Source texts of formatted documents
=====

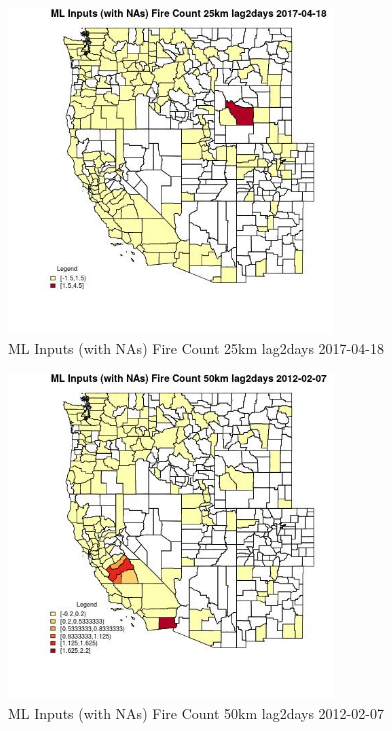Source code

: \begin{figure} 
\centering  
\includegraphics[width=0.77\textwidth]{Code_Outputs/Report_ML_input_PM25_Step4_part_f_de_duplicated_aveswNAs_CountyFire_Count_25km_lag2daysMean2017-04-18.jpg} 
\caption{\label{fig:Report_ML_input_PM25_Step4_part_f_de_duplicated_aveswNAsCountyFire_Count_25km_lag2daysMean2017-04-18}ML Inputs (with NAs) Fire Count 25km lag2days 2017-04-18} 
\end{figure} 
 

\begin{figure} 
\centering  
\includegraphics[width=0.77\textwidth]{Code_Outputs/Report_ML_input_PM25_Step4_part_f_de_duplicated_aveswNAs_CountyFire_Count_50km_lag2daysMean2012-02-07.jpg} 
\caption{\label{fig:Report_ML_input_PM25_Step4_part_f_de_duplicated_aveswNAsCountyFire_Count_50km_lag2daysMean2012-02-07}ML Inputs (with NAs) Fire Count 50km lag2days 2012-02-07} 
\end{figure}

=====

§ **WHAT YOU ARE ASKED TO DO**: Retype every entry above exactly, leaving out the pictures.

§ **OUTPUT FOR THIS TASK**:
Source code

: \begin{figure} 
\centering  
\includegraphics[width=0.77\textwidth]{Code_Outputs/Report_ML_input_PM25_Step4_part_f_de_duplicated_aveswNAs_CountyFire_Count_25km_lag2daysMean2017-04-18.jpg} 
\caption{\label{fig:Report_ML_input_PM25_Step4_part_f_de_duplicated_aveswNAsCountyFire_Count_25km_lag2daysMean2017-04-18}ML Inputs (with NAs) Fire Count 25km lag2days 2017-04-18} 
\end{figure} 
 

\begin{figure} 
\centering  
\includegraphics[width=0.77\textwidth]{Code_Outputs/Report_ML_input_PM25_Step4_part_f_de_duplicated_aveswNAs_CountyFire_Count_50km_lag2daysMean2012-02-07.jpg} 
\caption{\label{fig:Report_ML_input_PM25_Step4_part_f_de_duplicated_aveswNAsCountyFire_Count_50km_lag2daysMean2012-02-07}ML Inputs (with NAs) Fire Count 50km lag2days 2012-02-07} 
\end{figure}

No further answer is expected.